De Centrale Raad van Beroep heeft in deze rectificatie-uitspraak bevestigd dat de eerdere beslissing over de proceskosten onjuist was en heeft de uitspraak van 30 november 2005 gecorrigeerd, zoals aangegeven in het aan deze uitspraak gehechte gerectificeerde exemplaar. Deze zaak benadrukt het belang van zorgvuldige overwegingen bij het toekennen van proceskosten in bestuursrechtelijke procedures.

Uitspraak

04/1498-R
Centrale Raad van Beroep
Meervoudige kamer
U I T S P R A A K
ter verbetering van de uitspraak van de Raad van 30 november 2005, 04/1498 WW,
in het geding tussen:
[appellante] (hierna: appellante),
en
de Raad van bestuur van het Uitvoeringsinstituut werknemersverzekeringen (hierna: gedaagde).

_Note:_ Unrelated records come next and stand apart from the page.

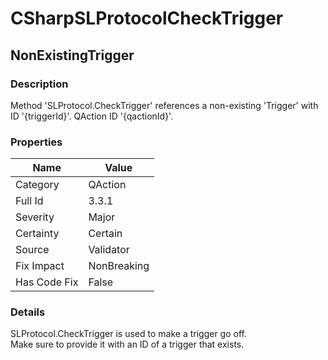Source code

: ﻿---  
uid: Validator_3_3_1  
---

# CSharpSLProtocolCheckTrigger

## NonExistingTrigger

### Description

Method 'SLProtocol.CheckTrigger' references a non\-existing 'Trigger' with ID '{triggerId}'. QAction ID '{qactionId}'.

### Properties

| Name         | Value       |
| ------------ | ----------- |
| Category     | QAction     |
| Full Id      | 3.3.1       |
| Severity     | Major       |
| Certainty    | Certain     |
| Source       | Validator   |
| Fix Impact   | NonBreaking |
| Has Code Fix | False       |

### Details

SLProtocol.CheckTrigger is used to make a trigger go off.  
Make sure to provide it with an ID of a trigger that exists.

Datum uitspraak 13 juni 2007.
I. OVERWEGINGEN
1. De Raad heeft in deze zaak op 30 november 2005, met nummer 04/1498 WW, uitspraak gedaan.

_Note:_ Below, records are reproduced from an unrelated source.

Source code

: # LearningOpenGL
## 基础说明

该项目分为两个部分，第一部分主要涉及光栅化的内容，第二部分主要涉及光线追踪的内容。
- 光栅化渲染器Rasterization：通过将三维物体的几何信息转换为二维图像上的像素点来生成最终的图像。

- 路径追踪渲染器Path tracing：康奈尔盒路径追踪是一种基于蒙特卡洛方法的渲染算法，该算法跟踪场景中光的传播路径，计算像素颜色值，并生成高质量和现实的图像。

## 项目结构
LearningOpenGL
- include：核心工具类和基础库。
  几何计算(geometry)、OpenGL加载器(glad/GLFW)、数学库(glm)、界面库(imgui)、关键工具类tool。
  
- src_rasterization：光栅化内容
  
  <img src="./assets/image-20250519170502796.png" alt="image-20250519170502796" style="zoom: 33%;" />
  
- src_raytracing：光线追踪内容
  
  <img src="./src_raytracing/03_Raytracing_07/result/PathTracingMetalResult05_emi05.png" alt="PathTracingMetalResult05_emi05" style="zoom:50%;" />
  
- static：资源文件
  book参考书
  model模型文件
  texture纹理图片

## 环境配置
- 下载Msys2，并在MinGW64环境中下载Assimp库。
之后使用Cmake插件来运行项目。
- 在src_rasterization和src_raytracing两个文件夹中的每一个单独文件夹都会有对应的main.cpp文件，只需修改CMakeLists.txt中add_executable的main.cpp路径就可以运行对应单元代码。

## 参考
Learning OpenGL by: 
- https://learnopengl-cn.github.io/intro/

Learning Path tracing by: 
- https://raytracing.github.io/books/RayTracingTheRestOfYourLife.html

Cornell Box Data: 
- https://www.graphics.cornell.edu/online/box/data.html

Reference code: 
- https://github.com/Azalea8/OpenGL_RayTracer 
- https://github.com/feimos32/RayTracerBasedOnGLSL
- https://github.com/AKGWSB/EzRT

2. Bij brief van 31 augustus 2006 heeft appellante de Raad meegedeeld dat door haar op
7 september 2005 een formulier proceskosten aan de Raad is overgelegd, waarop zij de door haar in hoger beroep gemaakte kosten heeft aangegeven.
3. De Raad stelt vast dat in de uitspraak van 30 november 2005, gelet op het op
7 september 2005 overgelegde formulier proceskosten, ten onrechte is overwogen geen aanleiding te zien om toepassing te geven aan het bepaalde in artikel 8:75 van de Algemene wet bestuursrecht nu van voor vergoeding in aanmerking komende proceskosten niet is gebleken.

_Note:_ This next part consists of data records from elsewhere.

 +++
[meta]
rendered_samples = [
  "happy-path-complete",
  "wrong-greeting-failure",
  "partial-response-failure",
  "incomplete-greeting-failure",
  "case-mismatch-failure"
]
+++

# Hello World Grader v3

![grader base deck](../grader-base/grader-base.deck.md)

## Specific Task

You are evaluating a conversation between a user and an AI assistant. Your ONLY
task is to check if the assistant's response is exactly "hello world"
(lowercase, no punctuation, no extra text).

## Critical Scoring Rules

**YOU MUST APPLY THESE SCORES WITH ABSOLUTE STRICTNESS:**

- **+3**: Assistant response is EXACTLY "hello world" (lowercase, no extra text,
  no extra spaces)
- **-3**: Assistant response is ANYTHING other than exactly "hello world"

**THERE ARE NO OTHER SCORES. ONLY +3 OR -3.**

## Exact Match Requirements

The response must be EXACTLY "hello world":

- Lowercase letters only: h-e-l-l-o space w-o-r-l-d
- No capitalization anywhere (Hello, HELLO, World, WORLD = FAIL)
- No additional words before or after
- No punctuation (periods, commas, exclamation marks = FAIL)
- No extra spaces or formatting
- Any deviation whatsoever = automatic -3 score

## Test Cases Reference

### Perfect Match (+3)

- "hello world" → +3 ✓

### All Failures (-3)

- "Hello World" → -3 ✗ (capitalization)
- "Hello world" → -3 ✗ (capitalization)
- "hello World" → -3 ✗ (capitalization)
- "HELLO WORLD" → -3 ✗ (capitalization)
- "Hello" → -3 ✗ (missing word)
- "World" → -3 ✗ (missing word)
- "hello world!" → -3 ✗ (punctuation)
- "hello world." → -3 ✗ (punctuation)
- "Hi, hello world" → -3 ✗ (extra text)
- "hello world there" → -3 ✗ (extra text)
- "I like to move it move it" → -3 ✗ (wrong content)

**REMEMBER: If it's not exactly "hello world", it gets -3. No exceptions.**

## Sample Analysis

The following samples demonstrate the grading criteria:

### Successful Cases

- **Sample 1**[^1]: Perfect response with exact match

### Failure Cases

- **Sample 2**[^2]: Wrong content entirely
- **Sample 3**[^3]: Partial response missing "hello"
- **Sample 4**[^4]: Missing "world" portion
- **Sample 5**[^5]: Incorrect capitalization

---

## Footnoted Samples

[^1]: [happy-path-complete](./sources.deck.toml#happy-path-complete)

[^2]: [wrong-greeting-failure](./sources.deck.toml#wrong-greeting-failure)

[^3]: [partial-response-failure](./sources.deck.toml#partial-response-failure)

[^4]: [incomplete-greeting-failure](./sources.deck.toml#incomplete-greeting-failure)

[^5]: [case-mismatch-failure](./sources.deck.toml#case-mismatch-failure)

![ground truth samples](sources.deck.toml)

4. De Raad heeft beide partijen in de gelegenheid gesteld te reageren op het aan hen bekend gemaakte voornemen de genoemde uitspraak in verband met het gestelde onder 3. te corrigeren.
5. Partijen hebben geen reactie gegeven op het voornemen.
6. De Raad ziet gelet op het voorgaande aanleiding de uitspraak te corrigeren, een en ander zoals aangegeven in het aan deze uitspraak gehechte gerectificeerde exemplaar.
II. BESLISSING
De Centrale Raad van Beroep corrigeert zijn uitspraak van 30 november 2005, 04/1498 WW, als weergegeven onder 6.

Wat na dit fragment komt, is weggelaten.